Hummingbird is intended to improve Google’s search results for longer and more conversational search terms that reflect how people would naturally express their desires. It’s part of Google’s move towards Semantic Search as reflected by the Knowledge Graph and especially by Google Now, their mobile search application.
As usual, Google insists that these algorithm changes don’t impact on their advice for webmasters and SEOs. Google still wants us to create high-quality, informative content and leave the details of how that content finds its way into the SERPs to them. But, although Google is not giving out any technical details, it is possible to speculate about some SEO best practices that should be implemented to take advantage of semantic and conversational search:
Schema.org metadata — However smart Google’s algorithms have become, they still need some help identifying the entities that occur in text, including locations, products, individuals, and the relationships between them. If Google intends to discover intent from conversational queries and reply accordingly, those sites that make it easy for Google to determine the meaning inherent in their content with metadata are likely to be at an advantage.

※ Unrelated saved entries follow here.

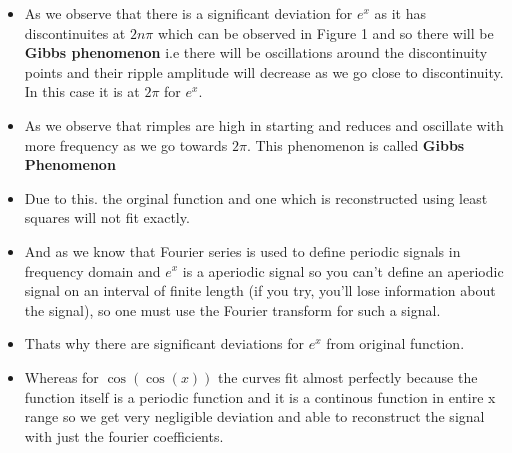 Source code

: \documentclass[a4paper]{article}
\providecommand{\tightlist}{%
      \setlength{\itemsep}{0pt}\setlength{\parskip}{0pt}}
\begin{document}
\begin{itemize}
\tightlist
\item
  As we observe that there is a significant deviation for \(e^{x}\) as
  it has discontinuites at \(2n\pi\) which can be observed in Figure 1
  and so there will be \textbf{Gibbs phenomenon} i.e there will be
  oscillations around the discontinuity points and their ripple
  amplitude will decrease as we go close to discontinuity. In this case
  it is at \(2\pi\) for \(e^{x}\).
\item
  As we observe that rimples are high in starting and reduces and
  oscillate with more frequency as we go towards \(2\pi\). This
  phenomenon is called \textbf{Gibbs Phenomenon}
\item
  Due to this. the orginal function and one which is reconstructed using
  least squares will not fit exactly.
\item
  And as we know that Fourier series is used to define periodic signals
  in frequency domain and \(e^{x}\) is a aperiodic signal so you can't
  define an aperiodic signal on an interval of finite length (if you
  try, you'll lose information about the signal), so one must use the
  Fourier transform for such a signal.
\item
  Thats why there are significant deviations for \(e^{x}\) from original
  function.
\item
  Whereas for \(\cos(\cos(x))\) the curves fit almost perfectly because
  the function itself is a periodic function and it is a continous
  function in entire x range so we get very negligible deviation and
  able to reconstruct the signal with just the fourier coefficients.
\end{itemize}


    
    
    
    
\end{document}
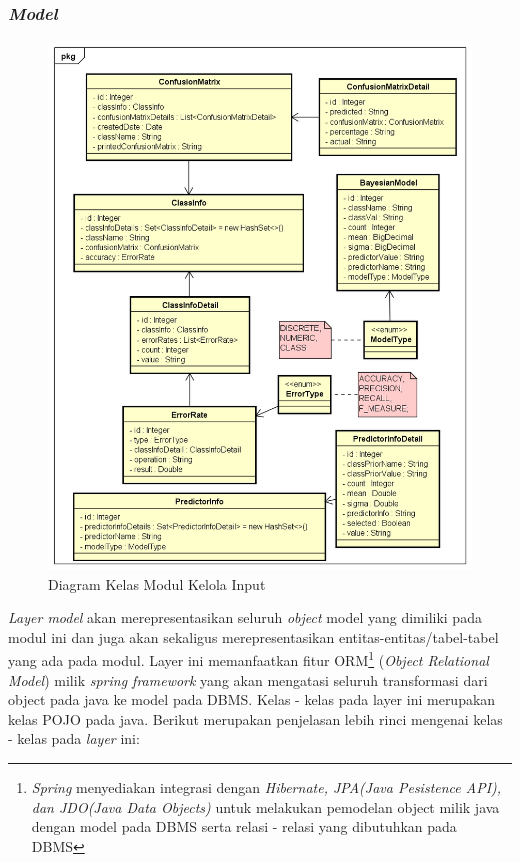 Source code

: \subsubsection{\textit{Model}}
\begin{figure}[H]
	\centering
	\includegraphics[scale=0.6]{ClassDiagramLengkap/Klasifikasi/Simple_CD_Klasifikasi_Model}
	\caption[Diagram Kelas Modul Kelola Input]{Diagram Kelas Modul Kelola Input}
	\label{fig:Diagram Kelas Modul Kelola Input}
\end{figure}

\textit{Layer model} akan merepresentasikan seluruh \textit{object} model yang dimiliki pada modul ini dan juga akan sekaligus merepresentasikan entitas-entitas/tabel-tabel yang ada pada modul. Layer ini memanfaatkan fitur ORM\footnote{\textit{Spring} menyediakan integrasi dengan \textit{Hibernate, JPA(Java Pesistence API), dan JDO(Java Data Objects)} untuk melakukan pemodelan object milik java dengan model pada DBMS serta relasi - relasi yang dibutuhkan pada DBMS} (\textit{Object Relational Model}) milik \textit{spring framework} yang akan mengatasi seluruh transformasi dari object pada java ke model pada DBMS. Kelas - kelas pada layer ini merupakan kelas POJO pada java. Berikut merupakan penjelasan lebih rinci mengenai kelas - kelas pada \textit{layer} ini:


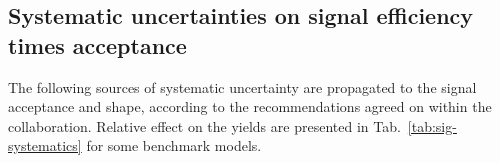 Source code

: 
%

\clearpage
\subsection{Systematic uncertainties on signal efficiency times acceptance}
\label{sec:sig-syst}

The following sources of systematic uncertainty are propagated to the signal
acceptance and shape, according to the recommendations agreed on within the
collaboration. Relative effect on the yields are presented in
Tab.~\ref{tab:sig-systematics} for some benchmark models.


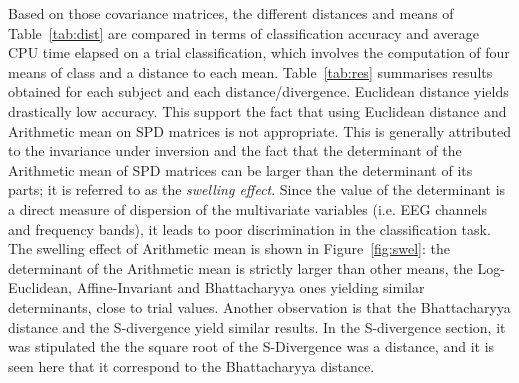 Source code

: Based on those covariance matrices, the different distances and means of Table~\ref{tab:dist} are compared in terms of classification accuracy and average CPU time elapsed on a trial classification, which involves the computation of four means of class and a distance to each mean.
Table~\ref{tab:res} summarises results obtained for each subject and each distance/divergence.
Euclidean distance yields drastically low accuracy. 
This support the fact that using Euclidean distance and Arithmetic mean on SPD matrices is not appropriate. 
This is generally attributed to the invariance under inversion and the fact that the determinant of the Arithmetic mean of SPD matrices can be larger than the determinant of its parts; it is referred to as the \textit{swelling effect}.
Since the value of the determinant is a direct measure of dispersion of the multivariate variables (i.e. EEG channels and frequency bands), it leads to poor discrimination in the classification task. 
The swelling effect of Arithmetic mean is shown in Figure~\ref{fig:swel}: the determinant of the Arithmetic mean is strictly larger than other means, the Log-Euclidean, Affine-Invariant and Bhattacharyya ones yielding similar determinants, close to trial values.
Another observation is that the Bhattacharyya distance and the S-divergence yield similar results. In the S-divergence section, it was stipulated the the square root of the S-Divergence was a distance, and it is seen here that it correspond to the Bhattacharyya distance.
%
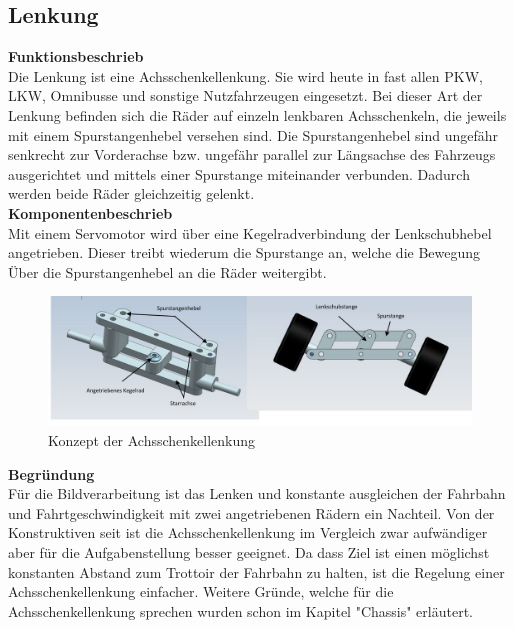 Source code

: \subsection{Lenkung}

\textbf{Funktionsbeschrieb}
\\[0.2cm]
Die Lenkung ist eine Achsschenkellenkung. Sie wird heute in fast allen PKW, LKW, Omnibusse und sonstige Nutzfahrzeugen eingesetzt. Bei dieser Art der Lenkung befinden sich die Räder auf einzeln lenkbaren Achsschenkeln, die jeweils mit einem Spurstangenhebel versehen sind. Die Spurstangenhebel sind ungefähr senkrecht zur Vorderachse bzw. ungefähr parallel zur Längsachse des Fahrzeugs ausgerichtet und mittels einer Spurstange miteinander verbunden. Dadurch werden beide Räder gleichzeitig gelenkt.\\[0.2cm]
\textbf{Komponentenbeschrieb}
\\[0.2cm]
Mit einem Servomotor wird über eine Kegelradverbindung der Lenkschubhebel angetrieben. Dieser treibt wiederum die Spurstange an, welche die Bewegung Über die Spurstangenhebel an die Räder weitergibt.
\begin{figure}[H]%
\centering
\includegraphics[width=1\textwidth]{03_Loesungskonzept/pictures/Achsschenkellenkung.JPG}
\caption{Konzept der Achsschenkellenkung}
\label{fig:activityRoute}
\end{figure}

\textbf{Begründung}\\[0.2cm]
Für die Bildverarbeitung ist das Lenken und konstante ausgleichen der Fahrbahn und Fahrtgeschwindigkeit mit zwei angetriebenen Rädern ein Nachteil. Von der Konstruktiven seit ist die Achsschenkellenkung im Vergleich zwar aufwändiger aber für die Aufgabenstellung besser geeignet. Da dass Ziel ist einen möglichst konstanten Abstand zum Trottoir der Fahrbahn zu halten, ist die Regelung einer Achsschenkellenkung einfacher. Weitere Gründe, welche für die Achsschenkellenkung sprechen wurden schon im Kapitel "Chassis" erläutert.
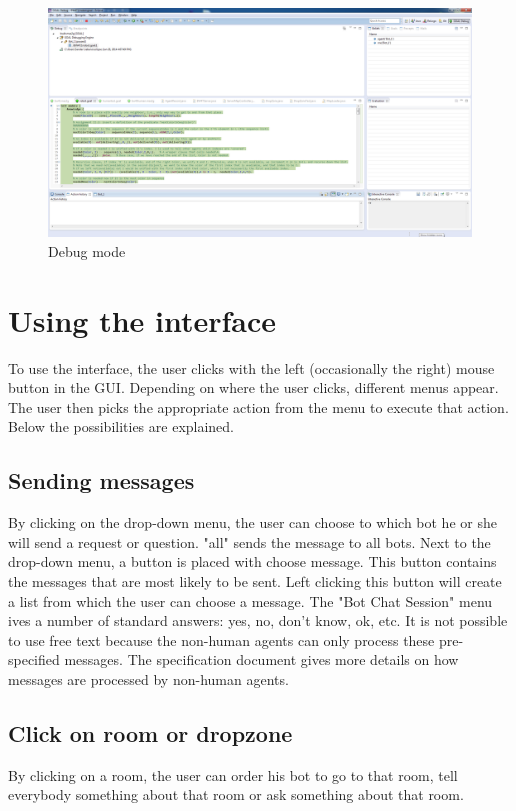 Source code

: \documentclass[11pt,a4paper]{article}
\begin{document}
\begin{figure}
    \includegraphics[width=\textwidth]{debugmode.png}
    \caption{Debug mode}\label{fig:Eclipse}
\end{figure}


\section{Using the interface}
To use the interface, the user clicks with the left (occasionally the right) mouse button in the GUI. Depending on where the user clicks, different menus appear. The user then picks the appropriate action from the menu to execute that action. Below the possibilities are explained.

\subsection{Sending messages}
By clicking on the drop-down menu, the user can choose to which bot he or she will send a request or question. "all" sends the message to all bots. Next to the drop-down menu, a button is placed with choose message. This button contains the messages that are most likely to be sent. Left clicking this button will create a list from which the user can choose a message. The "Bot Chat Session" menu ives a number of standard answers: yes, no, don't know, ok, etc. It is not possible to use free text because the non-human agents can only process these pre-specified messages. The specification document gives more details on how messages are processed by non-human agents.
\subsection{Click on room or dropzone}
By clicking on a room, the user can order his bot to go to that room, tell everybody something about that room or ask something about that room.
\end{document}
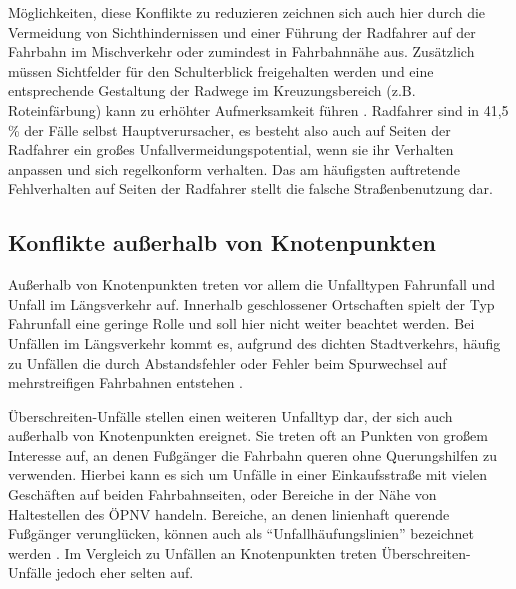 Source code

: Möglichkeiten, diese Konflikte zu reduzieren zeichnen sich auch hier durch die Vermeidung von Sichthindernissen und einer Führung der Radfahrer auf der Fahrbahn im Mischverkehr oder zumindest in Fahrbahnnähe aus. Zusätzlich müssen Sichtfelder für den Schulterblick freigehalten werden und eine entsprechende Gestaltung der Radwege im Kreuzungsbereich (z.B. Roteinfärbung) kann zu erhöhter Aufmerksamkeit führen \parencite[S. 309]{Schreiber.2014b}. Radfahrer sind in 41,5 \% \parencite[S. 10]{Below.2016} der Fälle selbst Hauptverursacher, es besteht also auch auf Seiten der Radfahrer ein großes Unfallvermeidungspotential, wenn sie ihr Verhalten anpassen und sich regelkonform verhalten. Das am häufigsten auftretende Fehlverhalten auf Seiten der Radfahrer stellt die falsche Straßenbenutzung dar.

\subsection{Konflikte außerhalb von Knotenpunkten}
Außerhalb von Knotenpunkten treten vor allem die Unfalltypen Fahrunfall und Unfall im Längsverkehr auf. Innerhalb geschlossener Ortschaften spielt der Typ Fahrunfall eine geringe Rolle und soll hier nicht weiter beachtet werden. Bei Unfällen im Längsverkehr kommt es, aufgrund des dichten Stadtverkehrs, häufig zu Unfällen die durch Abstandsfehler oder Fehler beim Spurwechsel auf mehrstreifigen Fahrbahnen entstehen \parencite[S. 25]{Schmidt.2010}.

Überschreiten-Unfälle stellen einen weiteren Unfalltyp dar, der sich auch außerhalb von Knotenpunkten ereignet. Sie treten oft an Punkten von großem Interesse auf, an denen Fußgänger die Fahrbahn queren ohne Querungshilfen zu verwenden. Hierbei kann es sich um Unfälle in einer Einkaufsstraße mit vielen Geschäften auf beiden Fahrbahnseiten, oder Bereiche in der Nähe von Haltestellen des \ac{ÖPNV} handeln. %
Bereiche, an denen linienhaft querende Fußgänger verunglücken, können auch als \enquote{Unfallhäufungslinien} bezeichnet werden \parencite[S. 18]{ForschungsgesellschaftfurStraenundVerkehrswesen.2012}. Im Vergleich zu Unfällen an Knotenpunkten treten Überschreiten-Unfälle jedoch eher selten auf.

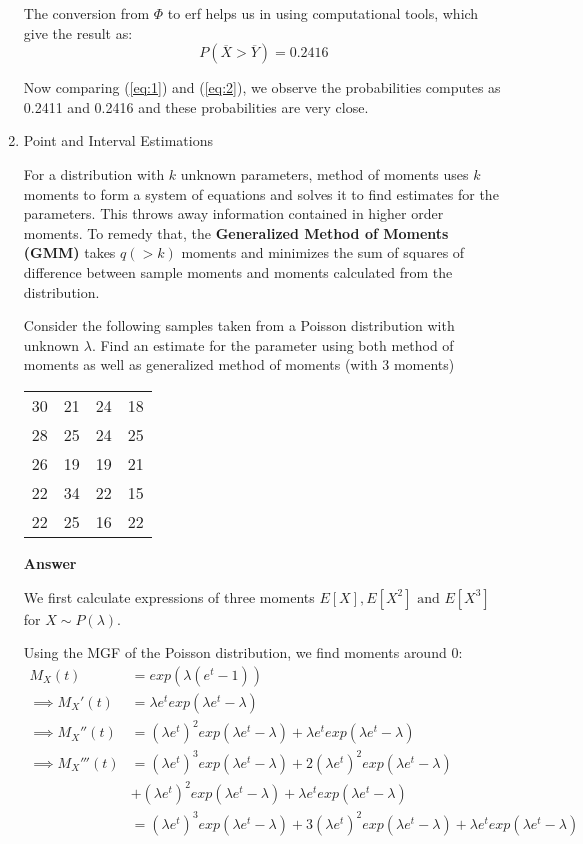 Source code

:\documentclass[12pt, oneside]{article}
\begin{document}
\begin{enumerate}
{  The conversion from \(\Phi\) to erf helps us in using computational tools, which give the result as:
  \begin{equation}
    P(\overline{X} > \overline{Y}) = 0.2416 \label{eq:2}
  \end{equation}

  Now comparing (\ref{eq:1}) and (\ref{eq:2}), we observe the probabilities computes as 0.2411
  and 0.2416 and these probabilities are very close.
}


\item	{
  Point and Interval Estimations

  For a distribution with \(k\) unknown parameters, method of moments uses \(k\) moments
  to form a system of equations and solves it to find estimates for the parameters.
  This throws away information contained in higher order moments. To remedy that, the
  \textbf{Generalized Method of Moments (GMM)} takes \(q (> k)\) moments and minimizes
  the sum of squares of difference between sample moments and moments calculated from
  the distribution.

  Consider the following samples taken from a Poisson distribution with unknown \(\lambda\).
  Find an estimate for the parameter using both method of moments as well as generalized
  method of moments (with 3 moments)

  \begin{center}
  \begin{tabular}{cccc}
    \toprule
    30 & 21 & 24 & 18 \\
    28 & 25 & 24 & 25 \\
    26 & 19 & 19 & 21 \\
    22 & 34 & 22 & 15 \\
    22 & 25 & 16 & 22 \\
    \bottomrule
  \end{tabular}
  \end{center}

  \textbf{Answer}

  We first calculate expressions of three moments \(E[X], E[X^2] \text{ and } E[X^3]\) for
  \(X \sim P(\lambda)\).

  Using the MGF of the Poisson distribution, we find moments around 0:
  \begin{align*}
    M_X(t) &= exp(\lambda(e^t - 1)) \\
    \implies M_X'(t) &= \lambda e^t exp(\lambda e^t - \lambda) \\
    \implies M_X''(t) &= (\lambda e^t)^2 exp(\lambda e^t - \lambda) + \lambda e^t exp(\lambda e^t - \lambda) \\
    \implies M_X'''(t) &= (\lambda e^t)^3 exp(\lambda e^t - \lambda) + 2 (\lambda e^t)^2 exp(\lambda e^t - \lambda) \\
        &+ (\lambda e^t)^2 exp(\lambda e^t - \lambda) + \lambda e^t exp(\lambda e^t - \lambda) \\
        &= (\lambda e^t)^3 exp(\lambda e^t - \lambda) + 3 (\lambda e^t)^2 exp(\lambda e^t - \lambda) + \lambda e^t exp(\lambda e^t - \lambda) \\
  \end{align*}

}
\end{enumerate}
\end{document}
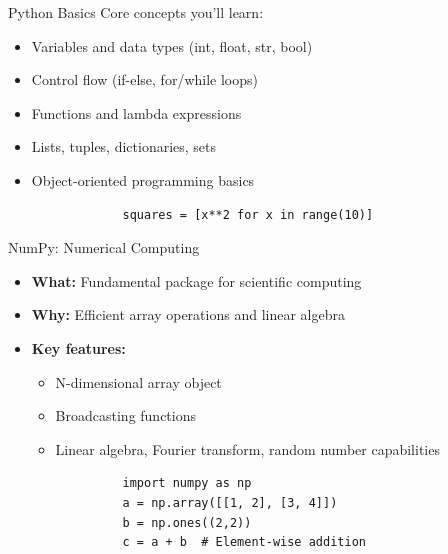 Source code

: \documentclass{beamer}
\begin{document}
	\begin{frame}{Python Basics}
		Core concepts you'll learn:
		\begin{itemize}
			\item Variables and data types (int, float, str, bool)
			\item Control flow (if-else, for/while loops)
			\item Functions and lambda expressions
			\item Lists, tuples, dictionaries, sets
			\item Object-oriented programming basics
		\end{itemize}
		
		\begin{example}
			\begin{lstlisting}
				squares = [x**2 for x in range(10)]
			\end{lstlisting}
		\end{example}
	\end{frame}
	
	\begin{frame}{NumPy: Numerical Computing}
		\begin{itemize}
			\item \textbf{What:} Fundamental package for scientific computing
			\item \textbf{Why:} Efficient array operations and linear algebra
			\item \textbf{Key features:}
			\begin{itemize}
				\item N-dimensional array object
				\item Broadcasting functions
				\item Linear algebra, Fourier transform, random number capabilities
			\end{itemize}
		\end{itemize}
		
		\begin{example}
			\begin{lstlisting}
				import numpy as np
				a = np.array([[1, 2], [3, 4]])
				b = np.ones((2,2))
				c = a + b  # Element-wise addition
			\end{lstlisting}
		\end{example}
	\end{frame}
	
\end{document}
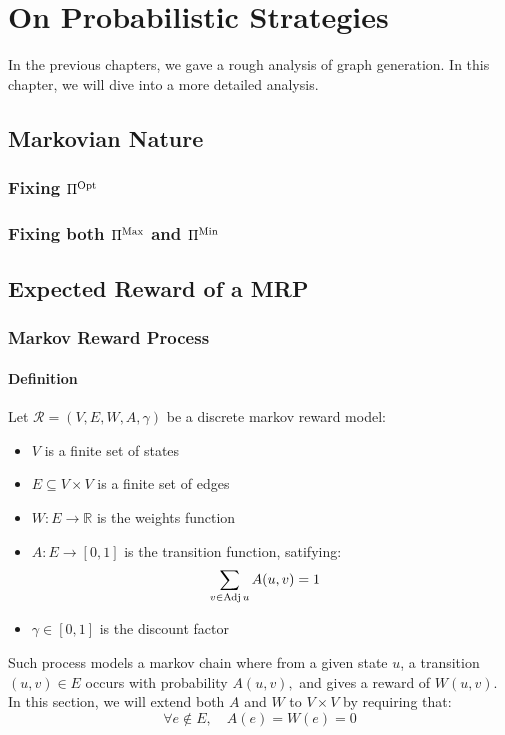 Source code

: \chapter{On Probabilistic Strategies}
\label{appendix:Probabilistic:Strategies}
In the previous chapters, we gave a rough analysis of graph generation.
\newline In this chapter, we will dive into a more detailed analysis.

\section{Markovian Nature}
\subsection{Fixing $\Pi^{\operatorname{Opt}}$}
\subsection{Fixing both $\Pi^{\operatorname{Max}}$ and $\Pi^{\operatorname{Min}}$}
\label{section:ProbabilisticStrategies:MRP}


\section{Expected Reward of a MRP}
\subsection{Markov Reward Process}
\subsubsection{Definition}
Let $\mathcal{R}=(V,E,W,A,\gamma)$ be a discrete markov reward model:
\begin{itemize}
	\item $V$ is a finite set of states
	\item $E\subseteq V\times V$ is a finite set of edges
	\item $W:E\rightarrow \mathbb{R}$ is the weights function
	\item  $A:E\rightarrow [0,1]$ is the transition function, satifying:
	\begin{align}
		\sum_{v\in\operatorname{Adj} u} A(u,v) &= 1 
	\end{align}
	\item $\gamma\in [0,1]$ is the discount factor
\end{itemize}
Such process models a markov chain where from a given state $u$, a transition $(u,v)\in E$ occurs with probability $A(u,v),$ and gives a reward of $W(u,v).$
\newline 
In this section, we will extend both $A$ and $W$ to $V\times V$ by requiring that:
$$
\forall e \notin E, \quad A(e)=W(e)=0
$$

Long-tail keywords — Conversational queries are inherently idiosyncratic, and although Google is probably using complex substitution rules for determining the relationship between semantically related clusters of keywords, it makes sense to give them a helping hand by using a diverse set of keywords, rather than focusing exclusively on a small set.
Ensure that your content aligns with searcher intent — In many ways, this is what Google means by high-quality content. Thin content and other low-quality content that previously worked well in the SERPs because of Google’s keyword-based pattern-matching strategy generally doesn’t have any relationship to user intent. Businesses and marketers that understand their users can create valuable content that matches with buyer’s needs.
In short, if you’re already doing the right thing, nothing much has changed from the perspective of webmasters.